In 2016, a new US Food and Drug Administration (FDA) policy will give veterinarians a key role in combating a surge in antibiotic-resistant bacteria. For the first time, the agency will require veterinarians, not farmers, to decide when antibiotics are administered. While medical doctors issue antibiotics by prescription only, farmers and food companies have been able to buy the same or similar drugs over the counter to add to feed and water. Antibiotics not only help prevent disease but enable livestock to grow faster on less feed. Today, about 80 per cent of all antibiotics used in the US go to food-producing animals. The new FDA directive is meant to guard against the overuse of the drugs in American meat production. But by enlisting the help of veterinarians, a Reuters examination found, the FDA will be empowering a profession that not only has allegiances to animals, farmers and public health, but also has pervasive and undisclosed financial ties to drug manufacturers.

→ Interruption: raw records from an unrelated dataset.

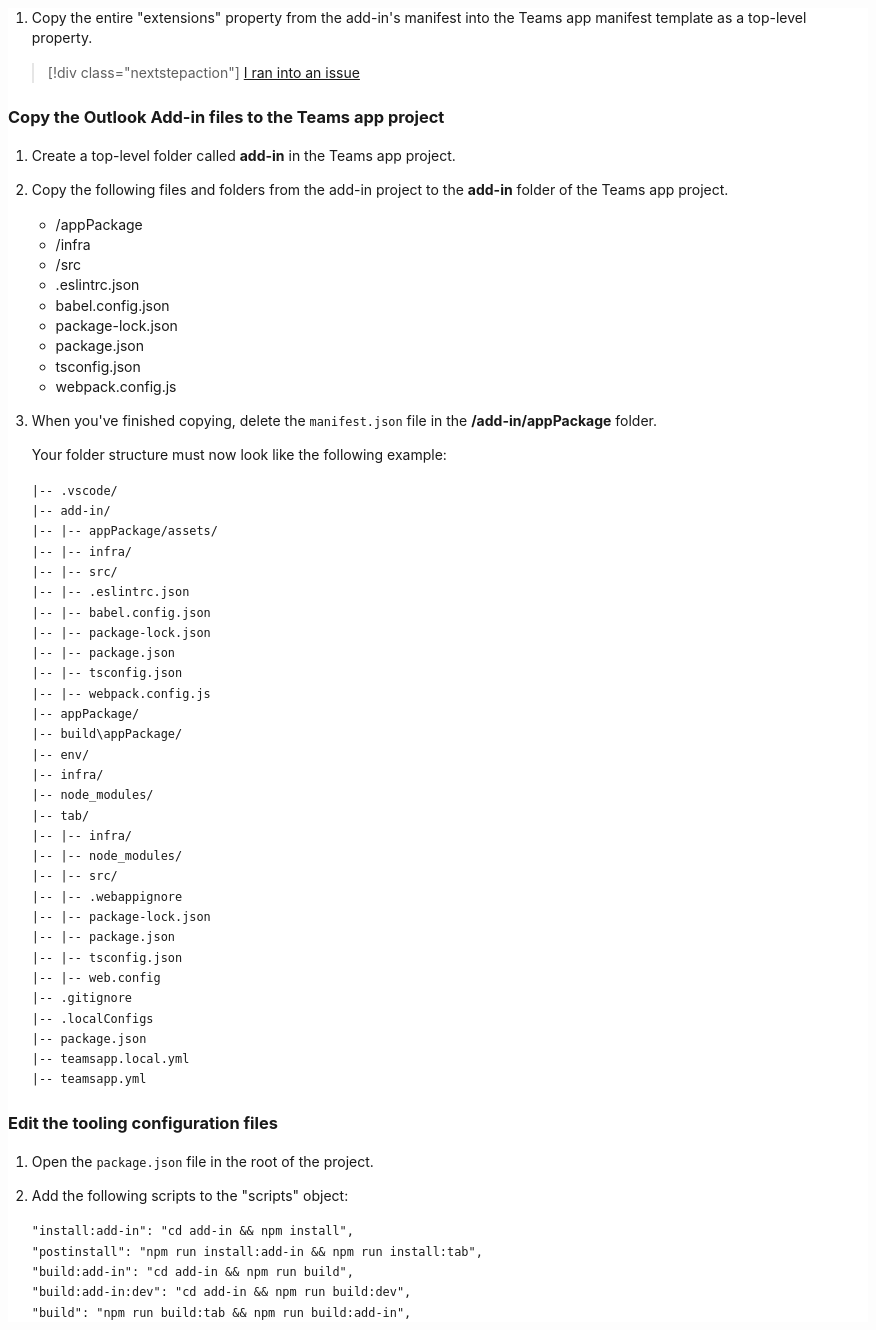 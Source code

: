 1. Copy the entire "extensions" property from the add-in's manifest into the Teams app manifest template as a top-level property.

> [!div class="nextstepaction"]
> [I ran into an issue](https://github.com/MicrosoftDocs/msteams-docs/issues/new?template=Doc-Feedback.yaml&title=%5BI%20ran%20into%20an%20issue%5D%20Merge%20the%20manifest&pageUrl=https%3A%2F%2Flearn.microsoft.com%2Fen-us%2Fmicrosoftteams%2Fplatform%2Fm365-apps%2Fcombine-office-add-in-and-teams-app&contentSourceUrl=https%3A%2F%2Fgithub.com%2FMicrosoftDocs%2Fmsteams-docs%2Fblob%2Fmain%2Fmsteams-platform%2Fm365-apps%2Fcombine-office-add-in-and-teams-app.md&documentVersionIndependentId=1aa92d67-f5f9-6ec5-87b2-8492cecd202e&author=surbhigupta&metadata=%2A%2BID%253A%2Be473e1f3-69f5-bcfa-bcab-54b098b59c80%2B%250A%2A%2BService%253A%2B%2A%2Amsteams%2A%2A)

### Copy the Outlook Add-in files to the Teams app project

1. Create a top-level folder called **add-in** in the Teams app project.
1. Copy the following files and folders from the add-in project to the **add-in** folder of the Teams app project.

    - /appPackage
    - /infra
    - /src
    - .eslintrc.json
    - babel.config.json
    - package-lock.json
    - package.json
    - tsconfig.json
    - webpack.config.js

1. When you've finished copying, delete the `manifest.json` file in the **/add-in/appPackage** folder.

    Your folder structure must now look like the following example:

    ```
    |-- .vscode/
    |-- add-in/
    |-- |-- appPackage/assets/
    |-- |-- infra/
    |-- |-- src/
    |-- |-- .eslintrc.json
    |-- |-- babel.config.json
    |-- |-- package-lock.json
    |-- |-- package.json
    |-- |-- tsconfig.json
    |-- |-- webpack.config.js
    |-- appPackage/
    |-- build\appPackage/
    |-- env/
    |-- infra/
    |-- node_modules/
    |-- tab/
    |-- |-- infra/
    |-- |-- node_modules/
    |-- |-- src/
    |-- |-- .webappignore
    |-- |-- package-lock.json
    |-- |-- package.json
    |-- |-- tsconfig.json
    |-- |-- web.config
    |-- .gitignore
    |-- .localConfigs
    |-- package.json
    |-- teamsapp.local.yml
    |-- teamsapp.yml
    ```

### Edit the tooling configuration files

1. Open the `package.json` file in the root of the project.
1. Add the following scripts to the "scripts" object:

    ```
    "install:add-in": "cd add-in && npm install",
    "postinstall": "npm run install:add-in && npm run install:tab",
    "build:add-in": "cd add-in && npm run build",
    "build:add-in:dev": "cd add-in && npm run build:dev",
    "build": "npm run build:tab && npm run build:add-in",
    ```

The relationships between medical doctors and the pharmaceutical industry are subject to strict rules. The Physician Payments Sunshine Act (2010) has disclosed billions of dollars in payments to doctors from drug companies. There is a reason financial transparency was put in place for physicians – increasing evidence of conflicts of interest influencing doctors’ decisions. However, no laws or regulations, including the new FDA directives, require veterinarians to reveal financial connections to drug companies.

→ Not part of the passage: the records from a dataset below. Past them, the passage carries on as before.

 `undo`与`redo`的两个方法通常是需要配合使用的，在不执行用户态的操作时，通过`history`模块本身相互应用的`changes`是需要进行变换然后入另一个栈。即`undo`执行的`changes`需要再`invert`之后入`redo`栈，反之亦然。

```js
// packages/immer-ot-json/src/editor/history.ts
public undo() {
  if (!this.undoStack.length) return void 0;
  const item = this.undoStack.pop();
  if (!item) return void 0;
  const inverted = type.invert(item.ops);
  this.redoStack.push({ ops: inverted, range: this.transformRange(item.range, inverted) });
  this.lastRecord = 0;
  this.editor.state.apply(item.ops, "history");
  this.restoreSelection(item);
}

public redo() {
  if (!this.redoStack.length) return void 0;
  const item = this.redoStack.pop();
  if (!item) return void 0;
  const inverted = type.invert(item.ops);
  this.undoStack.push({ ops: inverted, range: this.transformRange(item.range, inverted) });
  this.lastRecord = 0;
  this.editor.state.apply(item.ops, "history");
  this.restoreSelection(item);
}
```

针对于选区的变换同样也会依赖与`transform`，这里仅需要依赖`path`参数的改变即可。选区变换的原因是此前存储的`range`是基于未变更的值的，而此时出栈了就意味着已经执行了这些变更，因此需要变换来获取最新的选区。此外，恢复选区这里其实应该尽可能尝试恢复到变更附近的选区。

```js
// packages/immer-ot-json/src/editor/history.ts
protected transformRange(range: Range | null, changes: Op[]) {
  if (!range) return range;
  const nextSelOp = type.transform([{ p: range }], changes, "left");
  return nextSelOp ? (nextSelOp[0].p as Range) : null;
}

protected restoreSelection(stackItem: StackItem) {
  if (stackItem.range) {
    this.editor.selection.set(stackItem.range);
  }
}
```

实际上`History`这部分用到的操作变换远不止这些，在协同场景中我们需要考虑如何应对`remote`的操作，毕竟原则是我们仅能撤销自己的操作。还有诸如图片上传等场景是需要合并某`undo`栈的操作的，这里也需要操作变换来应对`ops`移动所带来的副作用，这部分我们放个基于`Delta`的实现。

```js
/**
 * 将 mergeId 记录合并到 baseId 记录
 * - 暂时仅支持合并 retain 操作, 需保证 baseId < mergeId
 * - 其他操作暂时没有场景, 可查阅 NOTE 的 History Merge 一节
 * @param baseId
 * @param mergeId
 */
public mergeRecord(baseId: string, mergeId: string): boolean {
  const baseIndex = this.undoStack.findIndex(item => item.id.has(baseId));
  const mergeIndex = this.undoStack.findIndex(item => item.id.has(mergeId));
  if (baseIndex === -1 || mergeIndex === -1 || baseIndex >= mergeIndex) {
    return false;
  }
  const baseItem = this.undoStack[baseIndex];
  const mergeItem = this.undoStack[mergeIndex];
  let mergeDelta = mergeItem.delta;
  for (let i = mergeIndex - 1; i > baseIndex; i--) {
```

Drug and medical-device companies are pouring millions of dollars a year into research and development of pet medicines, hoping they can help make up the difference from expiring patents on blockbuster human drugs and a slowdown in human drug approvals. Retail sales of pet medicines in the US in 2013 were $7.6 billion, up more than 60 per cent from 2006, according to the Federal Trade Commission and Packaged Facts. Moreover, the growth shows no sign of stalling, with sales projected to reach $10.2 billion by 2018. Last year, the third-biggest initial public offering on Wall Street was Zoetis, a spinoff from drug giant Pfizer, and now the largest animal health company in the world. Eli Lilly is relying on its Elanco animal health division to cushion the pain as it copes with the loss of patents on key human drugs. On January 1, Lilly paid $5.4 billion to acquire Novartis’ animal health division. As veterinarians are the conduit for the sale of animal drugs, the drug-makers are spending lavishly on them, and the AVMA to gain loyalty. For example, the AVMA accepted $3.3 million from drug companies over the past four years.

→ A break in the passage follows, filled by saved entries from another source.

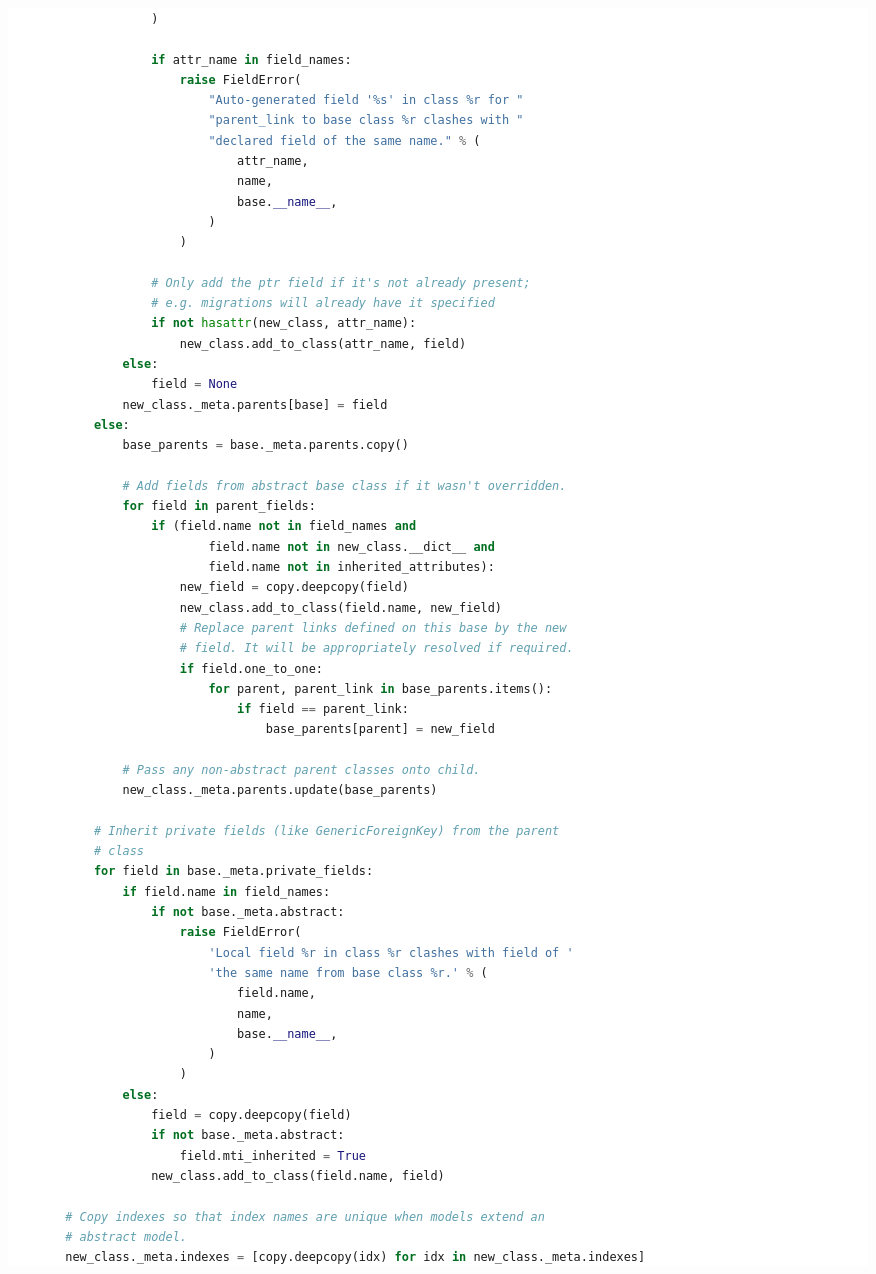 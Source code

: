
 ```python
                    )

                    if attr_name in field_names:
                        raise FieldError(
                            "Auto-generated field '%s' in class %r for "
                            "parent_link to base class %r clashes with "
                            "declared field of the same name." % (
                                attr_name,
                                name,
                                base.__name__,
                            )
                        )

                    # Only add the ptr field if it's not already present;
                    # e.g. migrations will already have it specified
                    if not hasattr(new_class, attr_name):
                        new_class.add_to_class(attr_name, field)
                else:
                    field = None
                new_class._meta.parents[base] = field
            else:
                base_parents = base._meta.parents.copy()

                # Add fields from abstract base class if it wasn't overridden.
                for field in parent_fields:
                    if (field.name not in field_names and
                            field.name not in new_class.__dict__ and
                            field.name not in inherited_attributes):
                        new_field = copy.deepcopy(field)
                        new_class.add_to_class(field.name, new_field)
                        # Replace parent links defined on this base by the new
                        # field. It will be appropriately resolved if required.
                        if field.one_to_one:
                            for parent, parent_link in base_parents.items():
                                if field == parent_link:
                                    base_parents[parent] = new_field

                # Pass any non-abstract parent classes onto child.
                new_class._meta.parents.update(base_parents)

            # Inherit private fields (like GenericForeignKey) from the parent
            # class
            for field in base._meta.private_fields:
                if field.name in field_names:
                    if not base._meta.abstract:
                        raise FieldError(
                            'Local field %r in class %r clashes with field of '
                            'the same name from base class %r.' % (
                                field.name,
                                name,
                                base.__name__,
                            )
                        )
                else:
                    field = copy.deepcopy(field)
                    if not base._meta.abstract:
                        field.mti_inherited = True
                    new_class.add_to_class(field.name, field)

        # Copy indexes so that index names are unique when models extend an
        # abstract model.
        new_class._meta.indexes = [copy.deepcopy(idx) for idx in new_class._meta.indexes]

```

The upcoming FDA directive is designed to create a gatekeeper between drug companies and food producers. However, food animal veterinarians predict that the new rules will do little to stanch the flow of antibiotics to farmers because drug companies need to maintain volumes and profits. The FDA’s handling of the antibiotics issue illustrates the conflicts facing the industry and the government. The agency’s Veterinary Medicine Advisory Committee discussed the use of antibiotics four times between 1999 and 2006. Among the 22 veterinarians who participated in those discussions, half had a financial tie with one or more companies selling antibiotics. In the two most recent meetings, an even higher percentage – seven of 10 – had financial ties to drug makers. Last year, the FDA dissolved the group, deeming the veterinary committee “no longer necessary because of other opportunities for input.” Among those other opportunities is a task force formed by veterinary colleges. The members include Willie Reed, the dean at Purdue University’s veterinary school. Purdue pays Reed $276,000 a year. In March, Zoetis named him to its board of directors. That position pays Reed $240,000 annually in cash and stock and requires directors to act in the fiduciary interest of the company.
The task force announcement last month did not mention Reed’s tie to Zoetis.